Joe Canning has seen — and heard — it all by now.
Patted on the back one day, kicked in the arse the next, Galway’s inconsistencies have left them at risk of being killed by kindness one day and drowned in bile the next. So he has taken the hyperbole since their 16-point league final defeat of Tipperary last month in his stride.
Underdogs pulling in to Limerick’s Gaelic Grounds, they departed for home that same evening with a whole new level of expectation circling them. Cyril Farrell, speaking on TV that evening, went as far as to say they were now favourites for the Liam MacCarthy.
“Cyril Farrell? If he could get my name right it would be a start anyway,” Canning joked, “if he starts calling me Canning instead of Cannon. Ah no, Cyril doesn’t live too far away from me at home and it’s crazy talk, obviously. He got a bit excited, yeah. You’d take that with a bit of salt.”
Old habits could yet haunt them. He knows as much. “Inside the camp it’s the same. We realise that a lot of (the All-Ireland talk) is bullshit, really. People lose the rub of themselves after 70 minutes of a hurling match. I don’t think any other team would have beaten Waterford after two semi-finals other than Kilkenny.
“Then they lose the All-Ireland to Tipperary and everybody writes them off. Perspective is lost a lot of the time. I’d rather judge a team on five or six matches than just one. We realise that. Certainly the older guys do because we have been around a while and seen it happen in the past.
“We won’t be thinking we’re better than anybody else.”
Farrell’s giddiness and shrinking odds about their championship chances weren’t the only knee-jerk reactions to make him wonder. Claims it was ill-advised to hold a sort of homecoming with the cup at St Thomas’, the home of captain David Burke, were mentioned too.
Canning wasn’t actually at that gathering.
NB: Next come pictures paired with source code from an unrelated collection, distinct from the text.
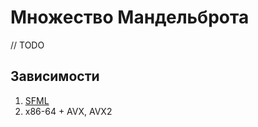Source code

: # Множество Мандельброта

// TODO

## Зависимости

1. [SFML](https://www.sfml-dev.org/)
2. x86-64 + AVX, AVX2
Work commitments after the game prevented him from making the trip with the rest of the panel but he has been amazed by the focus on that small gesture and puzzled by the criticisms.
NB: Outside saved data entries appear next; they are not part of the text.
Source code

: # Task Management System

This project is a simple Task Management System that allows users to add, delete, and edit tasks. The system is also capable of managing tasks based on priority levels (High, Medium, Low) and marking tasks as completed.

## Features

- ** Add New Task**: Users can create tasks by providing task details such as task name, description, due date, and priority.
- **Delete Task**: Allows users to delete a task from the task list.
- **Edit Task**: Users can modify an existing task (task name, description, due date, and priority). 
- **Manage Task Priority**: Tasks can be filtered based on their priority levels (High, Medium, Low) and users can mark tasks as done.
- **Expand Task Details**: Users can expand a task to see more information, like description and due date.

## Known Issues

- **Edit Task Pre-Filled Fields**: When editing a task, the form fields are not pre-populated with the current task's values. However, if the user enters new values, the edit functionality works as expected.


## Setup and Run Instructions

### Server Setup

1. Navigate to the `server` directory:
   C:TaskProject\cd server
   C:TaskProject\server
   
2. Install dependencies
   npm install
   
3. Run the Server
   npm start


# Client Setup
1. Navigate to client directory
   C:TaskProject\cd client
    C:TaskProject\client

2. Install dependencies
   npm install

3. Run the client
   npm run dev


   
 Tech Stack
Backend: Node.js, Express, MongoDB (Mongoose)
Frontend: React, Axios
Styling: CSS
“I don’t understand that,” said the three-time All Star. “At the end of the day we’re just trying to promote the game. We’re amateur players and we’re trying to get the next generation to aspire to be the next hurlers and the next players in Galway.
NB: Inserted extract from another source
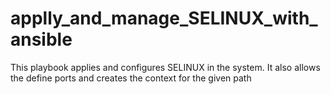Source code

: # applly_and_manage_SELINUX_with_ansible
This playbook applies and configures SELINUX in the system. It also allows the define ports and creates the context for the given path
“And if we can’t go down to a club for 20 minutes, to show them the cup and meet some of the youngsters, why are we playing the game? Why are we trying to promote the game? Why are we playing in Croke Park? Why are ye writing about the game?”
This isn’t just about Galway.
Winning captains will, almost to a man, play down their successes when they collect the various provincial trophies in mid-summer. The stock response will be muted, one of utter focus and joylessness lest they be seen to actually enjoy the moment and ‘get carried away’ with themselves. Give no one any ammunition, is the mantra.
“I think you need to flip it around a little bit,” said Canning. “I think people are a little bit … it’s gone a little bit conservative, in a way. And there’s less characters. I don’t know if it’s just the Irish culture: Be negative about everything, don’t praise anybody, or don’t promote anything.
“Like, you’d swear we went back to Eyre Square and had an open-top bus, like Connacht (rugby) had last year.”
His own views on their league campaign are equivocal. Failure to regain their place in 1A was tempered by the glint of silverware. He looks at it as a success and a failure but doesn’t play down the value of Galway claiming what is a rare enough success.
“There’s only two national titles in the year and obviously the league is one. We haven’t won a title since ’12. Like, Walsh Cup all right, but definitely the league is a good one to win. No matter what you say, it’s still a league medal and it’s one that you’ll have. You’d rather have it than not have it.”